On the moon, Armstrong drops a tiny bracelet, his daughter’s, into the blackness of a moon crater. One immediately imagines him standing back on Earth, looking at the moon, feeling that his daughter is somehow there. Talk about the agony and the ecstasy. What a life.
British actress Claire Foy, sporting an impeccable American accent, plays Armstrong’s wife, Janet, and is the movie’s heart. She brings the steely will of the military wife to bear on her husband’s inability to confront and provide any emotional sustenance to their two sons. She’s a powerhouse, and we’ll be seeing a lot more of her.

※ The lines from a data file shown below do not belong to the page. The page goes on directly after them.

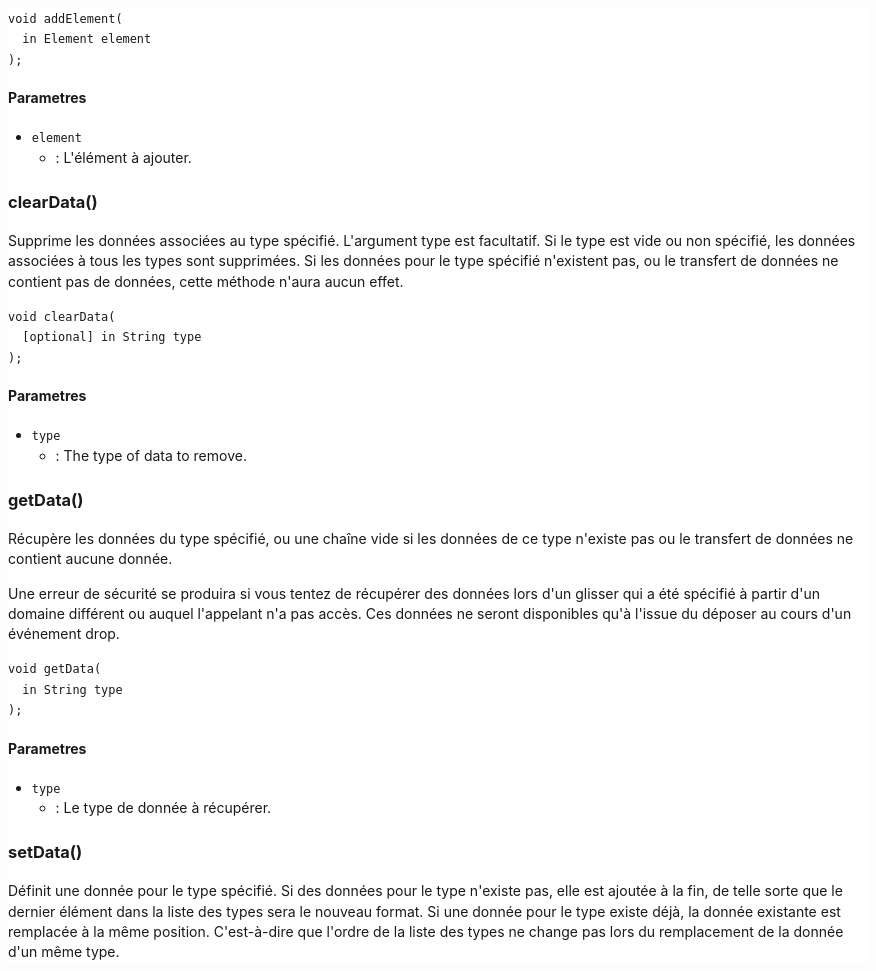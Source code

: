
 ```
void addElement(
  in Element element
);
```

#### Parametres

- `element`
  - : L'élément à ajouter.

### clearData()

Supprime les données associées au type spécifié. L'argument type est facultatif. Si le type est vide ou non spécifié, les données associées à tous les types sont supprimées. Si les données pour le type spécifié n'existent pas, ou le transfert de données ne contient pas de données, cette méthode n'aura aucun effet.

```
void clearData(
  [optional] in String type
);
```

#### Parametres

- `type`
  - : The type of data to remove.

### getData()

Récupère les données du type spécifié, ou une chaîne vide si les données de ce type n'existe pas ou le transfert de données ne contient aucune donnée.

Une erreur de sécurité se produira si vous tentez de récupérer des données lors d'un glisser qui a été spécifié à partir d'un domaine différent ou auquel l'appelant n'a pas accès. Ces données ne seront disponibles qu'à l'issue du déposer au cours d'un événement drop.

```
void getData(
  in String type
);
```

#### Parametres

- `type`
  - : Le type de donnée à récupérer.

### setData()

Définit une donnée pour le type spécifié. Si des données pour le type n'existe pas, elle est ajoutée à la fin, de telle sorte que le dernier élément dans la liste des types sera le nouveau format. Si une donnée pour le type existe déjà, la donnée existante est remplacée à la même position. C'est-à-dire que l'ordre de la liste des types ne change pas lors du remplacement de la donnée d'un même type.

And Ryan Gosling proves he can be somber and earnest with the best of them.
Comic Relief
To offset the NASA crew scenes and Kennedy speeches, we get a brief protest scene and a reading of Gil Scott-Heron’s hilarious and simultaneously piteous song “Whitey on the Moon.”“The man jus’ upped my rent las’ night. ('cause Whitey’s on the moon) No hot water, no toilets, no lights. (but Whitey’s on the moon).”
It does give one pause. Why did we spend all that money going to the moon when we could have spent it healing our myriad social woes? What the movie depicts (and again, nobody did it better than Tom Wolfe) was that the superficial aspects of the Soviet space race really had to do with checking the spread of communism.The song demonstrates how communism’s socialist tendrils had already wormed their way into American culture. It would have been interesting to see the movie go deeper into this issue. Armstrong’s famous line, “One small step for man, one giant leap for mankind,” was not only technological but deeply political and patriotic as well, but the meaning and implications of that are beyond the scope of this film. Suffice it to say, go—in order to see the profound commitment of these former pilots to America, progress, patriotism, and peace.